Legacy Log Forwarder: Shopping Cart in the Forest

At a time when logging equipment is getting bigger and Vermont’s private forests are getting smaller, it’s increasingly challenging for family forest owners to carry out light-on-the-land forest practices related to tree harvesting. It’s our aim at Vermont Family Forests to help explore possibilities that help landowners engage in mutually beneficial relationship with their forests. In March, we put our new legacy log forwarder through its paces for the first time. It performed just as we hoped it would–like a light, nimble shopping cart that could lift and carry a 30-inch-diameter, 23-foot log with ease, rolling it out of the forest without disturbing forest soils or standing trees.

Take a look at how the process unfolded at the McEachen Family Forest in Bristol:

Family forest owner Ron McEachen had a few mature white pines ready for harvest. Vermont Family Forests had just the right customer for those logs–Nick Patch, master boatbuilder for the Lake Champlain Maritime Museum (LCMM) Longboats Program. Local woodsman Tom Kenyon jumped at the task of felling the trees and using VFF’s new forwarder to carry them out of the forest. Here, Tom uses the Game of Logging directional felling technique to drop the pine where he wanted it to go.
He backed the legacy log forwarder over a prepared log, then released the hydraulics, which lowered the trailer, and caused the rear tower to lean forward, creating slack in the cable. He used a peavey to poke a hole in snow under log. He fed the choker through, then hooked the cable to the choker.
When Tom engages the hydraulics, the rear tower tilts back, lifting the log off the ground. Held in this cradle, the log rides high. The forwarder is powerful, slow, and gentle, with few moving parts. It was masterfully designed and constructed by Chuck and Ross Norton of Lincoln.

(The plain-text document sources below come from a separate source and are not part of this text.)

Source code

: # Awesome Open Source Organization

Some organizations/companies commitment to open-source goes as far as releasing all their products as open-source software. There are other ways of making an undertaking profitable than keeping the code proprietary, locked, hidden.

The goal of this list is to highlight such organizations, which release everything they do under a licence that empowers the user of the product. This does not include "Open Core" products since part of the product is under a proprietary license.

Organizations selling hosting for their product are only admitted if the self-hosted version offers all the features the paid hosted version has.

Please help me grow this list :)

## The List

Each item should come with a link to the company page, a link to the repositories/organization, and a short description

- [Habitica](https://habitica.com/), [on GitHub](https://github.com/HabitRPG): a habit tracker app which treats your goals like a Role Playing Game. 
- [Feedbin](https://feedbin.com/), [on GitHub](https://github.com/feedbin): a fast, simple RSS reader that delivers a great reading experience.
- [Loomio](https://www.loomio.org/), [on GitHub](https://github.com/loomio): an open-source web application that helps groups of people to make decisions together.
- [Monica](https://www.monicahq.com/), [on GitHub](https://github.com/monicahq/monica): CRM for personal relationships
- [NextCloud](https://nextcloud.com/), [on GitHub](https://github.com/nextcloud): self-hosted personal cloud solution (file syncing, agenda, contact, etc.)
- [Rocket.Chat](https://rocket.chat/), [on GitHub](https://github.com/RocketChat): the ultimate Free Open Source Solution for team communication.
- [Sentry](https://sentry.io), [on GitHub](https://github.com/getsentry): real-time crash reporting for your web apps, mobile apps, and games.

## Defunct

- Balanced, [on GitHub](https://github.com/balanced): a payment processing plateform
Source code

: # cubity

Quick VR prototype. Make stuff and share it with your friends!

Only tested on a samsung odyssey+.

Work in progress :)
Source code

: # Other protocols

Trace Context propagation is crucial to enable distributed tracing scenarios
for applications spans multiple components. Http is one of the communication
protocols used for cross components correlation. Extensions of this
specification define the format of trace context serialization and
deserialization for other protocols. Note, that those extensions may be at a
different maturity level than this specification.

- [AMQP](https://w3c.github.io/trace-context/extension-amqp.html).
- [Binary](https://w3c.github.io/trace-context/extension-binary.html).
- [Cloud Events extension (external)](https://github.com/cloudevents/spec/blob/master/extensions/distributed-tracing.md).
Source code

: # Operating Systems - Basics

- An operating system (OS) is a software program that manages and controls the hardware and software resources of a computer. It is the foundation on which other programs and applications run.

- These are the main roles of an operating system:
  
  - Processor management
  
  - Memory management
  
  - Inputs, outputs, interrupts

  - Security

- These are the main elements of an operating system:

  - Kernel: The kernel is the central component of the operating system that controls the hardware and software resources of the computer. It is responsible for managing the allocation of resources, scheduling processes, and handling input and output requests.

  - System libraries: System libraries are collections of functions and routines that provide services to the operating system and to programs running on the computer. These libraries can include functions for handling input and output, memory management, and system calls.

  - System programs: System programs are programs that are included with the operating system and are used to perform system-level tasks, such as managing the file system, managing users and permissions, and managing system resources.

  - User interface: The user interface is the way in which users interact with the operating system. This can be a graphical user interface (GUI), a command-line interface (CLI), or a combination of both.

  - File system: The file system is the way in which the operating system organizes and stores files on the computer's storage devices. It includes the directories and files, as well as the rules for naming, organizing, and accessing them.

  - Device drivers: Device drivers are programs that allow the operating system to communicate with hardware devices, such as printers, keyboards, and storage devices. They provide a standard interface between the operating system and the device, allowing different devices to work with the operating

David Brynn, VFF conservation forester and executive director, watched over the whole operation. “When forest access trails are lines of grace, they have broad-based dips for slowing, spreading, and sinking the flow of runoff. The legacy log forwarder can easily navigate these dips [which not all logging equipment can] and move around the forest on these paths.”

David’s gleeful as he imagines the possibilities. “With this forwarder, you can go out to a particular tree that you want to harvest. You can directionally fell it toward the path, so the log is easily accessible. The forwarder goes through without a mark, and you can fetch the trees you want to fill your order, just like a shopping cart!”

The 30-inch-diameter log you see here contains about 600 board feet of wood. It represents 6 years of growth of an acre of forest here in Vermont. Within a 12-year period, if you took two of those logs out per acre, you’d be harvesting the growth. In a beautiful small forest like the McEachens’, you can go out and pluck a few mature trees here and there as needed–that’s light-on-the-land forestry in action.
The logs sit ready and waiting for Jon Anderson to truck them to the Lake Champlain Maritime Museum, where they’ll be milled. And at the end of the day, landowner Ron McEachen (above) is happy and his forest is healthy–mutually beneficial relationship at work.